» **What the task asks**
Extract every line below that contains the word "function".

━━━━━ Input ━━━━━

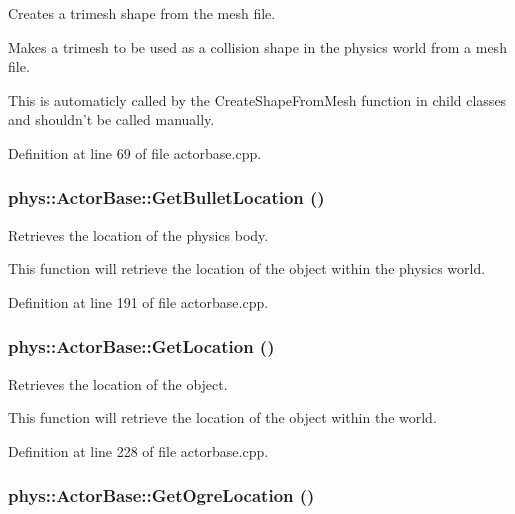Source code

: Creates a trimesh shape from the mesh file. 

Makes a trimesh to be used as a collision shape in the physics world from a mesh file. \par
 This is automaticly called by the CreateShapeFromMesh function in child classes and shouldn't be called manually. 

Definition at line 69 of file actorbase.cpp.

\hypertarget{classphys_1_1ActorBase_ad543855adcc37dc9cdea4e264ca7953d}{
\subsubsection[{GetBulletLocation}]{ phys::ActorBase::GetBulletLocation ()}}
\label{d8/d0f/classphys_1_1ActorBase_ad543855adcc37dc9cdea4e264ca7953d}


Retrieves the location of the physics body. 

This function will retrieve the location of the object within the physics world. 

Definition at line 191 of file actorbase.cpp.

\hypertarget{classphys_1_1ActorBase_af554468ebd26c0e06301e52cb6fcfda8}{
\subsubsection[{GetLocation}]{ phys::ActorBase::GetLocation ()}}
\label{d8/d0f/classphys_1_1ActorBase_af554468ebd26c0e06301e52cb6fcfda8}


Retrieves the location of the object. 

This function will retrieve the location of the object within the world. 

Definition at line 228 of file actorbase.cpp.

\hypertarget{classphys_1_1ActorBase_a89642f74b0f2782f5f3bf1bed080939e}{
\subsubsection[{GetOgreLocation}]{ phys::ActorBase::GetOgreLocation ()}}
\label{d8/d0f/classphys_1_1ActorBase_a89642f74b0f2782f5f3bf1bed080939e}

━━━━━

» **Reply to the exercise**
 This is automaticly called by the CreateShapeFromMesh function in child classes and shouldn't be called manually. 
This function will retrieve the location of the object within the physics world. 
This function will retrieve the location of the object within the world. 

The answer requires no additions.